Monday, January 7, 2019

Reaping the rewards of Egypt's reforms - PETROLEUM ECONOMIST

7 January 2019
David Butter

The Egyptian government is looking to 2019 as the year in which it will start to realise clear dividends from previously-enacted economic reforms. These have included changes to the petroleum regime that are already yielding benefits in the form of a rapid ramp-up in natural gas production. On the political front, one of the key issues will be whether President Abdel-Fattah el-Sisi prepares the ground to extend his mandate beyond 2022, when his second, and supposedly final, term is scheduled to end.

The $12bn IMF programme that commenced in November 2016 is now in its final year. The main elements have been putting in place a flexible exchange rate system, bringing down the fiscal deficit through increased taxation and cuts in energy subsidies, and seeking to improve the environment for private investment. The programme has also included social protection measures, in particular increases to food subsidies and the development of schemes targeting assistance at vulnerable groups.

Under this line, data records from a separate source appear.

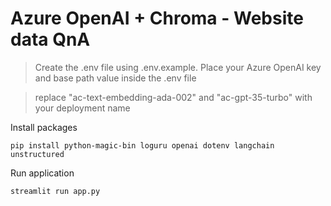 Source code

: # Azure OpenAI + Chroma - Website data QnA


>Create the .env file using .env.example.
>Place your Azure OpenAI key and base path value inside the .env file

>replace "ac-text-embedding-ada-002" and "ac-gpt-35-turbo" with your deployment name


Install packages



```
pip install python-magic-bin loguru openai dotenv langchain unstructured
```

Run application

```
streamlit run app.py
```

The effects of the reforms, both positive and negative, have been evident in Egypt's main economic indicators. Real GDP growth has accelerated from 3–4pc to over 5pc, and the government is aiming for growth of 5.8pc in the fiscal year that ends in June 2019 and for 6.5pc the following year. These targets are achievable, partly thanks to the surge in gas output and the recovery of tourism, but the relatively weak rate of growth in private consumption is likely to persist, reflecting the pernicious impact of high inflation on living standards.


The devaluation of the Egyptian pound pushed inflation up to 30pc on average in 2017. The rate came down sharply in H1 2018, but rose to about 16pc on average during the second half of the year, largely as a result of the passing through of increases in prices of subsidised fuel and electricity. The government and the central bank are anxious for inflation to fall to single digits in 2019, which would open the way for cuts in interest rates.

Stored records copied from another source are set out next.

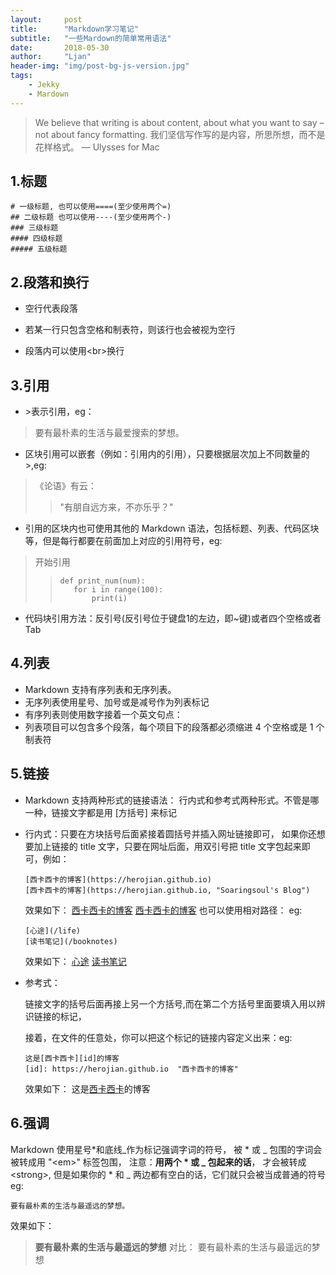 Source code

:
 ```yaml
---
layout:     post
title:      "Markdown学习笔记"
subtitle:   "一些Mardown的简单常用语法"
date:       2018-05-30
author:     "Ljan"
header-img: "img/post-bg-js-version.jpg"
tags:
    - Jekky
    - Mardown
---
```


>We believe that writing is about content, about what you want to say – not about fancy formatting.
我们坚信写作写的是内容，所思所想，而不是花样格式。
>                                                — Ulysses for Mac

## 1.标题

```
# 一级标题, 也可以使用====(至少使用两个=)
## 二级标题 也可以使用----(至少使用两个-)
### 三级标题
#### 四级标题
##### 五级标题
```

## 2.段落和换行

* 空行代表段落

* 若某一行只包含空格和制表符，则该行也会被视为空行

* 段落内可以使用\<br>换行


## 3.引用
 
* \>表示引用，eg：
> 要有最朴素的生活与最爱搜索的梦想。

* 区块引用可以嵌套（例如：引用内的引用），只要根据层次加上不同数量的 \>,eg:
>《论语》有云：
>> "有朋自远方来，不亦乐乎？"

* 引用的区块内也可使用其他的 Markdown 语法，包括标题、列表、代码区块等，但是每行都要在前面加上对应的引用符号，eg:

>开始引用
>>```
>>def print_num(num):
>>    for i in range(100):
>>        print(i)
>>```

* 代码块引用方法：反引号(反引号位于键盘1的左边，即~键)或者四个空格或者Tab

## 4.列表
+ Markdown 支持有序列表和无序列表。
+ 无序列表使用星号、加号或是减号作为列表标记
+ 有序列表则使用数字接着一个英文句点：
+ 列表项目可以包含多个段落，每个项目下的段落都必须缩进 4 个空格或是 1 个制表符

## 5.链接
* Markdown 支持两种形式的链接语法： 行内式和参考式两种形式。不管是哪一种，链接文字都是用 [方括号] 来标记
* 行内式：只要在方块括号后面紧接着圆括号并插入网址链接即可，
  如果你还想要加上链接的 title 文字，只要在网址后面，用双引号把 title 文字包起来即可，例如：
  ```
  [西卡西卡的博客](https://herojian.github.io)
  [西卡西卡的博客](https://herojian.github.io, "Soaringsoul's Blog")
  ```
  效果如下：
  [西卡西卡的博客](https://herojian.github.io)
  [西卡西卡的博客](https://herojian.github.io "Soaringsoul's Blog")
  也可以使用相对路径：
  eg:
  ```
  [心途](/life)
  [读书笔记](/booknotes)
  ```
  效果如下：
  [心途](/life)
  [读书笔记](/booknotes)
  
* 参考式：

    链接文字的括号后面再接上另一个方括号,而在第二个方括号里面要填入用以辨识链接的标记，
    
    接着，在文件的任意处，你可以把这个标记的链接内容定义出来：eg:
    ```
    这是[西卡西卡][id]的博客
    [id]: https://herojian.github.io  "西卡西卡的博客"
    ```
      
    效果如下：
    这是[西卡西卡][id]的博客
    
    [id]: https://herojian.github.io  "西卡西卡的博客"
         
## 6.强调
Markdown 使用星号\*和底线\_作为标记强调字词的符号，
被 \* 或 \_ 包围的字词会被转成用 "\<em>" 标签包围，
注意：**用两个 \* 或 \_ 包起来的话**，
才会被转成\<strong>,
但是如果你的 \* 和 \_ 两边都有空白的话，它们就只会被当成普通的符号
eg:

```
要有最朴素的生活与最遥远的梦想。
```


效果如下：

>**要有最朴素的生活与最遥远的梦想**
>对比：
>要有最朴素的生活与最遥远的梦想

One of the clearest indicators of Egypt's improved economic position has been the rise in foreign exchange reserves and the fall in the current-account deficit. However, Egypt's external debt has also risen rapidly over the past three years, and is likely to reach $100bn in early 2019. The reduction in LNG imports, which have now been stopped altogether, has provided a $2bn boost to the trade account, and non-oil exports are also increasing, as the devaluation has provided a competitive advantage to Egyptian businesses. Tourism numbers are rising steadily as the effects of the 2015 terrorist attack on a Russian airliner fade, and Suez Canal revenue has risen, thanks partly to the expansion of the waterway, which allowed for more rapid transits. The devaluation has also been reflected in a significant increase in flows of remittances from workers in the Gulf—although there are growing concerns about the effects of moves by Saudi Arabia to reduce the numbers of expatriate workers.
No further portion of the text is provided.